In 2009, the historian David Kaiser, then a professor at the Naval War College in Newport, Rhode Island, got a call from a guy named Steve Bannon.As Blumenthal and Rieger note, the work of Strauss and Howe has been called pseudoscience by the historian Michael Lind. It strikes me as a mix of mildly interesting futurology and utter schlock:
Bannon wanted to interview Kaiser for a documentary he was making based on the work of the generational theorists William Strauss and Neil Howe. Kaiser, an expert on Strauss and Howe, didn’t know Bannon from Adam, but he agreed to participate. He went to the Washington headquarters of the conservative activist group Citizens United, where Bannon was then based, for a chat.
Kaiser was impressed by how much Bannon knew about Strauss and Howe, who argued that American history operates in four-stage cycles that move from major crisis to awakening to major crisis. These crises are called “Fourth Turnings” -- and Bannon believed the U.S. had entered one on Sept. 18, 2008, when Hank Paulson and Ben Bernanke went to Capitol Hill to ask for a bailout of the international banking system.
“He knew the theory,” Kaiser said. “He obviously enjoyed interviewing me.”
Strauss and Howe’s theory is based on a series of generational archetypes -- the Artists, the Prophets, the Nomads and the Heroes -- that sound like they were pulled from a dystopian young adult fiction series. Each complete four-part cycle, or saeculum, takes about 80 to 100 years, in Strauss and Howe’s reckoning. The Fourth Turning, which the authors published in 1997, focuses on the final, apocalyptic part of the cycle.Bannon's public utterances frequently allude to these ideas -- Blumenthal and Rieger have the quotes -- and he worked them into a 2010 "documentary" called Generation Zero.
Strauss and Howe postulate that during this Fourth Turning crisis, an unexpected leader will emerge from an older generation to lead the nation, and what they call the “Hero” generation (in this case, millennials), to a new order. This person is known as the Grey Champion. An election or another event -- perhaps a war -- will bring this person to power, and their regime will rule throughout the crisis.

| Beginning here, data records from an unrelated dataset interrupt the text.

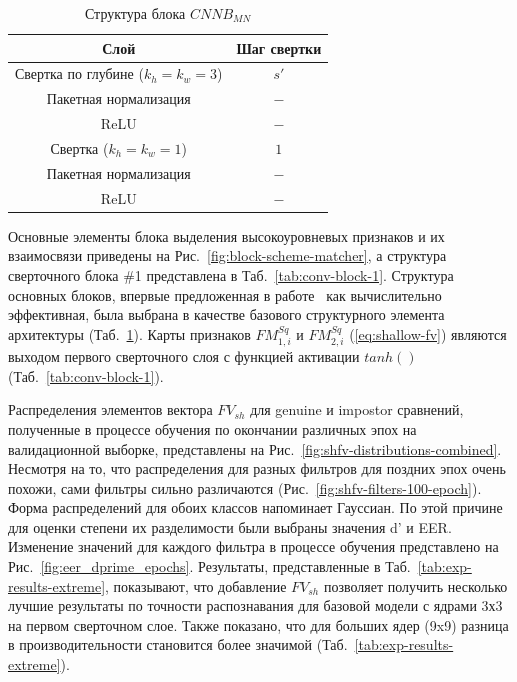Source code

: \begin{table}[h]
	\begin{center}
		\begin{tabular}{|c|c|}
			\hline
			\textbf{Слой}					&\textbf{Шаг свертки} \\
			\hline
			Свертка по глубине ($k_h=k_w=3$) 	&	$s'$\\
			Пакетная нормализация			&	$-$\\
			ReLU							& 	$-$\\
			Свертка ($k_h=k_w=1$) 			& 	$1$\\
			Пакетная нормализация			&	$-$\\
			ReLU							& 	$-$\\
			\hline
		\end{tabular}
		\caption{Структура блока $CNNB_{MN}$}
		\label{tab:dwscblock}
	\end{center}
\end{table}

Основные элементы блока выделения высокоуровневых признаков и их взаимосвязи приведены на Рис.~\ref{fig:block-scheme-matcher}, а структура сверточного блока \#1 представлена в Таб.~\ref{tab:conv-block-1}. Структура основных блоков, впервые предложенная в работе~\cite{howard_2017} как вычислительно эффективная, была выбрана в качестве базового структурного элемента архитектуры (Таб.~\ref{tab:dwscblock}). Карты признаков $FM^{Sq}_{1, i}$ и $FM^{Sq}_{2,i}$ (\ref{eq:shallow-fv}) являются выходом первого сверточного слоя с функцией активации $tanh()$ (Таб.~\ref{tab:conv-block-1}).

Распределения элементов вектора $FV_{sh}$ для genuine и impostor сравнений, полученные в процессе обучения по окончании различных эпох на валидационной выборке, представлены на Рис.~\ref{fig:shfv-distributions-combined}. Несмотря на то, что распределения для разных фильтров для поздних эпох очень похожи, сами фильтры сильно различаются (Рис.~\ref{fig:shfv-filters-100-epoch}). Форма распределений для обоих классов напоминает Гауссиан. По этой причине для оценки степени их разделимости были выбраны значения d' и EER. Изменение значений для каждого фильтра в процессе обучения представлено на Рис.~\ref{fig:eer_dprime_epochs}. Результаты, представленные в Таб.~\ref{tab:exp-results-extreme}, показывают, что добавление $FV_{sh}$ позволяет получить несколько лучшие результаты по точности распознавания для базовой модели с ядрами 3х3 на первом сверточном слое. Также показано, что для больших ядер (9x9) разница в производительности становится более значимой (Таб.~\ref{tab:exp-results-extreme}).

It's bad enough that the top adviser to the president of the United States is an overgrown revenge-obsessed adolescent devoted to apocalyptic nonsense. What makes it worse is that if Bannon really is working from the Strauss and Howe playbook, then he's not at all interested in government initiatives that improve the lives of ordinary people. Just the opposite, in fact:
“The winners will now have the power to pursue the more potent, less incrementalist agenda about which they had long dreamed and against which their adversaries had darkly warned,” Strauss and Howe wrote in The Fourth Turning. “This new regime will enthrone itself for the duration of the Crisis. Regardless of its ideology, that new leadership will assert public authority and demand private sacrifice. Where leaders had once been inclined to alleviate societal pressures, they will now aggravate them to command the nation’s attention.” ...(Emphasis added.)
“We’re gonna have to have some dark days before we get to the blue sky of morning again in America,” Bannon warned in 2010. “We are going to have to take some massive pain. Anybody who thinks we don’t have to take pain is, I believe, fooling you.”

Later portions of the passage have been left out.